I know many of you are not in a similar position of an early opportunity to re-direct career plans (though there are of course downsides to being 25 and knocked out of life for a year with expectations of many tough years to come… No point in life is a good time to be hit with this cruel mystery of a disease! And my family’s support financially has come with crushing criticism, blame, resistance and rejection all throughout. That’s one of the most stress-relieving parts of returning to self-sufficiency, to be free of their double-edged swords!) However, I do believe there are always opportunities for creative re-shaping of life at any time.

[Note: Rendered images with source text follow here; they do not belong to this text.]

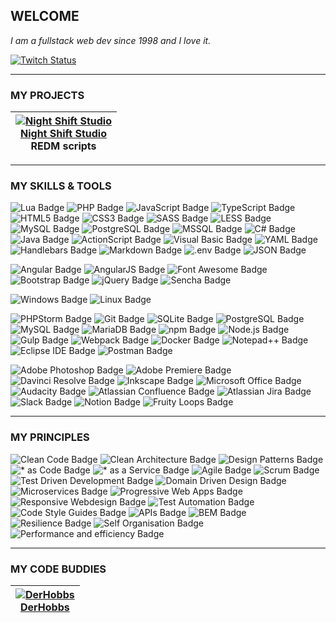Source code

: ## WELCOME
*I am a fullstack web dev since 1998 and I love it.*

[![Twitch Status](https://img.shields.io/twitch/status/systemneo?style=for-the-badge&logo=twitch&logoColor=fff)](https://www.twitch.tv/systemneo)

---

### MY PROJECTS
| [![Night Shift Studio](https://avatars.githubusercontent.com/u/114626586?s=100&v=4)<br />Night Shift Studio](https://night-shift-studio.com/)<br />REDM scripts |
|:------:|

---

### MY SKILLS & TOOLS
![Lua Badge](https://img.shields.io/badge/Lua-2C2D72?logo=lua&logoColor=fff&style=for-the-badge)
![PHP Badge](https://img.shields.io/badge/PHP-2C2D72?logo=php&logoColor=fff&style=for-the-badge)
![JavaScript Badge](https://img.shields.io/badge/JavaScript-2C2D72?logo=javascript&logoColor=fff&style=for-the-badge)
![TypeScript Badge](https://img.shields.io/badge/TypeScript-2C2D72?logo=typescript&logoColor=fff&style=for-the-badge)
![HTML5 Badge](https://img.shields.io/badge/HTML5-2C2D72?logo=html5&logoColor=fff&style=for-the-badge)
![CSS3 Badge](https://img.shields.io/badge/CSS3-2C2D72?logo=css3&logoColor=fff&style=for-the-badge)
![SASS Badge](https://img.shields.io/badge/SASS-2C2D72?logo=sass&logoColor=fff&style=for-the-badge)
![LESS Badge](https://img.shields.io/badge/LESS-2C2D72?logo=less&logoColor=fff&style=for-the-badge)
![MySQL Badge](https://img.shields.io/badge/MySQL-2C2D72?style=for-the-badge&logo=mysql&logoColor=fff)
![PostgreSQL Badge](https://img.shields.io/badge/PostgreSQL-2C2D72?style=for-the-badge&logo=postgresql&logoColor=fff)
![MSSQL Badge](https://img.shields.io/badge/MSSQL-2C2D72?style=for-the-badge&logo=microsoftsqlserver&logoColor=fff)
![C# Badge](https://img.shields.io/badge/C%23-2C2D72?logo=csharp&logoColor=fff&style=for-the-badge)
![Java Badge](https://img.shields.io/badge/Java-2C2D72?logo=oracle&logoColor=fff&style=for-the-badge)
![ActionScript Badge](https://img.shields.io/badge/ActionScript-2C2D72?style=for-the-badge&logo=adobe)
![Visual Basic Badge](https://img.shields.io/badge/Visual%20Basic-2C2D72?style=for-the-badge&logo=visualbasic&logoColor=fff)
![YAML Badge](https://img.shields.io/badge/YAML-2C2D72?style=for-the-badge&logo=yaml&logoColor=fff)
![Handlebars Badge](https://img.shields.io/badge/Handlebars-2C2D72?style=for-the-badge&logo=handlebarsdotjs&logoColor=fff)
![Markdown Badge](https://img.shields.io/badge/Markdown-2C2D72?style=for-the-badge&logo=markdown&logoColor=fff)
![.env Badge](https://img.shields.io/badge/.env-2C2D72?style=for-the-badge&logo=dotenv&logoColor=fff)
![JSON Badge](https://img.shields.io/badge/JSON-2C2D72?style=for-the-badge&logo=json&logoColor=fff)

![Angular Badge](https://img.shields.io/badge/Angular-DD0031?logo=angular&logoColor=fff&style=for-the-badge)
![AngularJS Badge](https://img.shields.io/badge/AngularJS-DD0031?logo=angular&logoColor=fff&style=for-the-badge)
![Font Awesome Badge](https://img.shields.io/badge/Font%20Awesome-DD0031?logo=fontawesome&logoColor=fff&style=for-the-badge)
![Bootstrap Badge](https://img.shields.io/badge/Bootstrap-DD0031?logo=bootstrap&logoColor=fff&style=for-the-badge)
![jQuery Badge](https://img.shields.io/badge/jQuery-DD0031?logo=jquery&logoColor=fff&style=for-the-badge)
![Sencha Badge](https://img.shields.io/badge/Sencha-DD0031?logo=sencha&logoColor=fff&style=for-the-badge)

![Windows Badge](https://img.shields.io/badge/Windows-0078D6?logo=windows&logoColor=fff&style=for-the-badge)
![Linux Badge](https://img.shields.io/badge/Linux-0078D6?logo=linux&logoColor=fff&style=for-the-badge)

![PHPStorm Badge](https://img.shields.io/badge/PHPStorm-F05032?logo=phpstorm&logoColor=fff&style=for-the-badge)
![Git Badge](https://img.shields.io/badge/Git-F05032?logo=git&logoColor=fff&style=for-the-badge)
![SQLite Badge](https://img.shields.io/badge/SQLite-F05032?logo=sqlite&logoColor=fff&style=for-the-badge)
![PostgreSQL Badge](https://img.shields.io/badge/PostgreSQL-F05032?logo=postgresql&logoColor=fff&style=for-the-badge)
![MySQL Badge](https://img.shields.io/badge/MySQL-F05032?logo=mysql&logoColor=fff&style=for-the-badge)
![MariaDB Badge](https://img.shields.io/badge/MariaDB-F05032?logo=mariadb&logoColor=fff&style=for-the-badge)
![npm Badge](https://img.shields.io/badge/npm-F05032?logo=npm&logoColor=fff&style=for-the-badge)
![Node.js Badge](https://img.shields.io/badge/Node.js-F05032?logo=nodedotjs&logoColor=fff&style=for-the-badge)
![Gulp Badge](https://img.shields.io/badge/Gulp-F05032?logo=gulp&logoColor=fff&style=for-the-badge)
![Webpack Badge](https://img.shields.io/badge/Webpack-F05032?logo=webpack&logoColor=fff&style=for-the-badge)
![Docker Badge](https://img.shields.io/badge/Docker-F05032?logo=docker&logoColor=fff&style=for-the-badge)
![Notepad++ Badge](https://img.shields.io/badge/Notepad%2B%2B-F05032?logo=notepadplusplus&logoColor=fff&style=for-the-badge)
![Eclipse IDE Badge](https://img.shields.io/badge/Eclipse_IDE-F05032?logo=eclipseide&logoColor=fff&style=for-the-badge)
![Postman Badge](https://img.shields.io/badge/Postman-F05032?logo=postman&logoColor=fff&style=for-the-badge)

![Adobe Photoshop Badge](https://img.shields.io/badge/Adobe%20Photoshop-31A8FF?logo=adobephotoshop&logoColor=fff&style=for-the-badge)
![Adobe Premiere Badge](https://img.shields.io/badge/Adobe%20Premiere-31A8FF?logo=adobepremierepro&logoColor=fff&style=for-the-badge)
![Davinci Resolve Badge](https://img.shields.io/badge/Davinci%20Resolve-31A8FF?style=for-the-badge&logo=blackmagicdesign&logoColor=fff)
![Inkscape Badge](https://img.shields.io/badge/Inkscape-31A8FF?style=for-the-badge&logo=inkscape&logoColor=fff)
![Microsoft Office Badge](https://img.shields.io/badge/Microsoft%20Office-31A8FF?logo=microsoft&logoColor=fff&style=for-the-badge)
![Audacity Badge](https://img.shields.io/badge/Audacity-31A8FF?logo=audacity&logoColor=fff&style=for-the-badge)
![Atlassian Confluence Badge](https://img.shields.io/badge/Atlassian%20Confluence-31A8FF?logo=confluence&logoColor=fff&style=for-the-badge)
![Atlassian Jira Badge](https://img.shields.io/badge/Atlassian%20Jira-31A8FF?logo=jira&logoColor=fff&style=for-the-badge)
![Slack Badge](https://img.shields.io/badge/Slack-31A8FF?logo=slack&logoColor=fff&style=for-the-badge)
![Notion Badge](https://img.shields.io/badge/Notion-31A8FF?logo=notion&logoColor=fff&style=for-the-badge)
![Fruity Loops Badge](https://img.shields.io/badge/Fruity_Loops-31A8FF?style=for-the-badge)

---

### MY PRINCIPLES
![Clean Code Badge](https://img.shields.io/badge/Clean%20Code-000?style=for-the-badge)
![Clean Architecture Badge](https://img.shields.io/badge/Clean%20Architecture-000?style=for-the-badge)
![Design Patterns Badge](https://img.shields.io/badge/Design%20Patterns-000?style=for-the-badge)
![* as Code Badge](https://img.shields.io/badge/*%20as%20Code-000?style=for-the-badge)
![* as a Service Badge](https://img.shields.io/badge/*%20as%20a%20Service-000?style=for-the-badge)
![Agile Badge](https://img.shields.io/badge/Agile-000?style=for-the-badge)
![Scrum Badge](https://img.shields.io/badge/Scrum-000?style=for-the-badge)
![Test Driven Development Badge](https://img.shields.io/badge/Test_Driven_Development-000?style=for-the-badge)
![Domain Driven Design Badge](https://img.shields.io/badge/Domain_Driven_Design-000?style=for-the-badge)
![Microservices Badge](https://img.shields.io/badge/Microservices-000?style=for-the-badge)
![Progressive Web Apps Badge](https://img.shields.io/badge/Progressive_Web_Apps-000?style=for-the-badge)
![Responsive Webdesign Badge](https://img.shields.io/badge/Responsive_Webdesign-000?style=for-the-badge)
![Test Automation Badge](https://img.shields.io/badge/Test_Automation-000?style=for-the-badge)
![Code Style Guides Badge](https://img.shields.io/badge/Code_Style_Guides-000?style=for-the-badge)
![APIs Badge](https://img.shields.io/badge/There_is_an_API_for_it-000?style=for-the-badge)
![BEM Badge](https://img.shields.io/badge/BEM-000?style=for-the-badge)
![Resilience Badge](https://img.shields.io/badge/Resilience-000?style=for-the-badge)
![Self Organisation Badge](https://img.shields.io/badge/Self_Organisation-000?style=for-the-badge)
![Performance and efficiency Badge](https://img.shields.io/badge/Performance_%26_efficiency-000?style=for-the-badge)

---

### MY CODE BUDDIES
| [![DerHobbs](https://avatars.githubusercontent.com/u/101003021?s=100&v=4)<br />DerHobbs](https://github.com/DerHobbs) |
|:------:|
<!--
![Neo´s GitHub stats](https://github-readme-stats.vercel.app/api?username=systemneo&show_icons=true&theme=dark)
-->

Maybe it will be a tough road to re-invention, especially with existing family and financial responsibilities, but keeping the belief that you can open new doors when others are slammed in your face can make a huge difference in your perseverance and even enjoyment of the new challenge! If you can’t work for a time, put yourself to work finding new satisfaction or opportunities. And always remember that taking care of yourself and your family is very difficult, important and admirable work in itself. We certainly must fight to be happy with each moment of our lives even in the uncertainty of what’s next… But that’s true for everyone and we just learn it harder and also better. I hope you can put that learning and sense of alternative possibilities to use!
Brynn
Brynn,
I'm glad you're keeping an open mind, and looked for alternatives. I was diagnosed a year ago, and I'm searching for part time to return to work. Staying flexible to manage stress, and take care of ourselves.
i was diagnosed in 2000 even then looking back I had it about 5-10 before but was not diagnosed just given antibiotic after antibiotic and finally I was really weak and tired and hurting all the time for 4 months and they finally diagnosed me, but to get back to the question I work up until 2 years ago when I run myself to the ground doing Nursing'. BUT Iam 56 years old so maybe it was timew to set myself down, don't get me wrong I miss work and sometime get depressed at seeing others in the hospitals, doctor's office and so far, You just have to take one day at a time. God Bless you and keep you.
Yes taking one day at a time is what we have to do. But sometimes we make the plans of enjoying the things that we have to give up ad do them anyway knowing the flare will come out ! So be careful and don’t over due things okay??..Beverly L.